<<<<

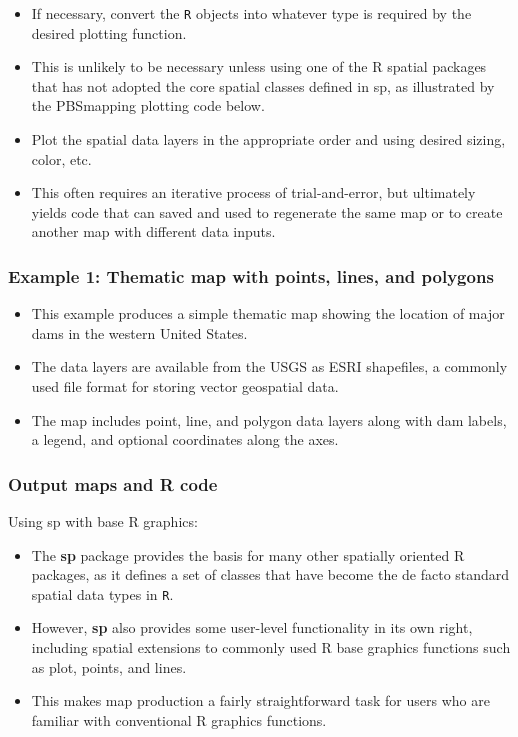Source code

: \documentclass{beamer}
\begin{document}
\begin{frame}
\begin{itemize}
\item If necessary, convert the \texttt{R} objects into whatever type is required by the desired plotting function. 
\item This is unlikely to be necessary unless using one of the R spatial packages that has not adopted the core spatial classes defined in sp, as illustrated by the PBSmapping plotting code below.
\item Plot the spatial data layers in the appropriate order and using desired sizing, color, etc. 
\item This often requires an iterative process of trial-and-error, but ultimately yields code that can saved and used to regenerate the same map or to create another map with different data inputs.

\end{itemize}
\end{frame}
\begin{frame}
\frametitle{Example 1: Thematic map with points, lines, and polygons}

\begin{itemize}
\item This example produces a simple thematic map showing the location of major dams in the western United States. \item The data layers are available from the USGS as ESRI shapefiles, a commonly used file format for storing vector geospatial data. \item The map includes point, line, and polygon data layers along with dam labels, a legend, and optional coordinates along the axes.
\end{itemize}
\end{frame}
\begin{frame}
\frametitle{Output maps and R code}
Using sp with base R graphics:
\begin{itemize}
\item The \textbf{sp} package provides the basis for many other spatially oriented R packages, as it defines a set of classes that have become the de facto standard spatial data types in \texttt{R}. 
\end{itemize}
\end{frame}
\begin{frame}
\begin{itemize}
\item However, \textbf{sp} also provides some user-level functionality in its own right, including spatial extensions to commonly used R base graphics functions such as plot, points, and lines. 
\item This makes map production a fairly straightforward task for users who are familiar with conventional R graphics functions.
\end{itemize}
\end{frame}
\end{document}
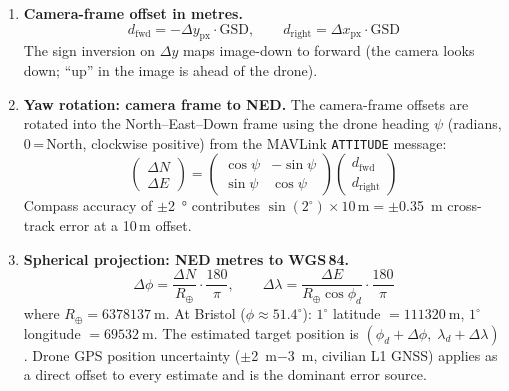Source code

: \documentclass[10pt,a4paper]{article}
\begin{document}
\begin{enumerate}[resume]
  \item \textbf{Camera-frame offset in metres.}
  \begin{equation}
    d_\mathrm{fwd} = -\Delta y_\mathrm{px} \cdot \mathrm{GSD}, \qquad
    d_\mathrm{right} = \Delta x_\mathrm{px} \cdot \mathrm{GSD}
  \end{equation}
  The sign inversion on $\Delta y$ maps image-down to forward (the camera looks down; ``up'' in the image is ahead of the drone).

  \item \textbf{Yaw rotation: camera frame to NED.} The camera-frame offsets are rotated into the North--East--Down frame using the drone heading $\psi$ (radians, 0\,=\,North, clockwise positive) from the MAVLink \texttt{ATTITUDE} message:
  \begin{equation}\label{eq:yaw-rotation}
    \begin{pmatrix} \Delta N \\ \Delta E \end{pmatrix} =
    \begin{pmatrix} \cos\psi & -\sin\psi \\ \sin\psi & \cos\psi \end{pmatrix}
    \begin{pmatrix} d_\mathrm{fwd} \\ d_\mathrm{right} \end{pmatrix}
  \end{equation}
  Compass accuracy of $\pm$\SI{2}{\degree} contributes $\sin(2^{\circ}) \times 10\,\text{m} = \pm$\SI{0.35}{\metre} cross-track error at a 10\,m offset.

  \item \textbf{Spherical projection: NED metres to WGS\,84.}
  \begin{equation}
    \Delta\phi = \frac{\Delta N}{R_\oplus} \cdot \frac{180}{\pi}, \qquad
    \Delta\lambda = \frac{\Delta E}{R_\oplus \cos\phi_d} \cdot \frac{180}{\pi}
  \end{equation}
  where $R_\oplus = \SI{6378137}{\metre}$.  At Bristol ($\phi \approx 51.4^{\circ}$): $1^{\circ}$ latitude $= \SI{111320}{\metre}$, $1^{\circ}$ longitude $= \SI{69532}{\metre}$.  The estimated target position is $(\phi_d + \Delta\phi,\; \lambda_d + \Delta\lambda)$.  Drone GPS position uncertainty ($\pm$\SI{2}{\metre}$-$\SI{3}{\metre}, civilian L1 GNSS) applies as a direct offset to every estimate and is the dominant error source.
\end{enumerate}
\end{document}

>>>>

(Task brief) Using the material above, filter for lines holding "lambda" and copy each one.

(Response)
    \Delta\lambda = \frac{\Delta E}{R_\oplus \cos\phi_d} \cdot \frac{180}{\pi}
  where $R_\oplus = \SI{6378137}{\metre}$.  At Bristol ($\phi \approx 51.4^{\circ}$): $1^{\circ}$ latitude $= \SI{111320}{\metre}$, $1^{\circ}$ longitude $= \SI{69532}{\metre}$.  The estimated target position is $(\phi_d + \Delta\phi,\; \lambda_d + \Delta\lambda)$.  Drone GPS position uncertainty ($\pm$\SI{2}{\metre}$-$\SI{3}{\metre}, civilian L1 GNSS) applies as a direct offset to every estimate and is the dominant error source.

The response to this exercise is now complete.